確かに、学習指導要領解説の学習内容だけをみると防災が加わったこと以外はこれまでの「現代社会」と大きく変わらないようにみえます。
しかし、「公共」の授業づくりは「現代社会」の授業づくりとはまったく違うので注意しましょう。
- 「公共」と「現代社会」のおもなちがい
- 年間を通して課題の追究や解決といった活動を実施
- 13の学習主題の設定
- 主権者として実際の様々な社会的課題に対して適切に判断し解決する力の修得
- 高等学校の道徳教育の中核。中学校の道徳教育との連続性に留意。
- 関係する専門家や関係諸機関などとの連携・協働
- 特別活動などと連携したキャリア教育の中核的機能
これだけをみても、「公共」が「現代社会」とは異なる性質のものであること、授業のつくりかたも今までとはまったく異なるものになることが分かります。
こうしたちがいの背景には、「公共」という科目が成人年齢が20歳から18歳に引き下げられたことに大きな影響を受けている科目である、ということがあります。
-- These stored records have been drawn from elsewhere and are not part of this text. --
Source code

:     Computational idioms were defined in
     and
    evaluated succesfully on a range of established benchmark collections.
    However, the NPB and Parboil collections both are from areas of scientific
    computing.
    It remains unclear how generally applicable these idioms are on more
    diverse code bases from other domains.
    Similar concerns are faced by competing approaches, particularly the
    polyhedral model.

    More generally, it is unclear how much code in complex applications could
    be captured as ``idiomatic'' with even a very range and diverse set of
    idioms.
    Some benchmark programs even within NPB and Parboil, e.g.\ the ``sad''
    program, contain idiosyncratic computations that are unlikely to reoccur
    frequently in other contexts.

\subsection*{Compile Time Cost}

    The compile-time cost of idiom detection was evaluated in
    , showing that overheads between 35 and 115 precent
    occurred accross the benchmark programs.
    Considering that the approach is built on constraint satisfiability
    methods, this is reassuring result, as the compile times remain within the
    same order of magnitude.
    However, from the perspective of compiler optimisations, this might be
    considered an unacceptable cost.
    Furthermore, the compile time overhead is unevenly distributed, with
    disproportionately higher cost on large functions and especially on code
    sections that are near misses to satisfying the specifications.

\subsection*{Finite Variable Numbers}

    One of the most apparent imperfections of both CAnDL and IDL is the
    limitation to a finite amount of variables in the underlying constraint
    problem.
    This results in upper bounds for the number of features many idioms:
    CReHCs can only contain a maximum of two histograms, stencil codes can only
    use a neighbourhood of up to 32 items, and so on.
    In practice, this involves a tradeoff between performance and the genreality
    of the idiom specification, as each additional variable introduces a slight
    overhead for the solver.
その点を理解せずに授業づくりを進めても、「公共」は真に意味のある授業にはなりません。
「じゃあ具体的にどうしたらいいんだろう…」と授業づくりに不安をもってしまいますね。
そこで、まずこの記事で「公共」の授業づくりの前に知っておくべき4つのポイントをおさえましょう。
「公共」は、新学習指導要領で目指されている「授業の探究化」のシンボルともいえる新科目です。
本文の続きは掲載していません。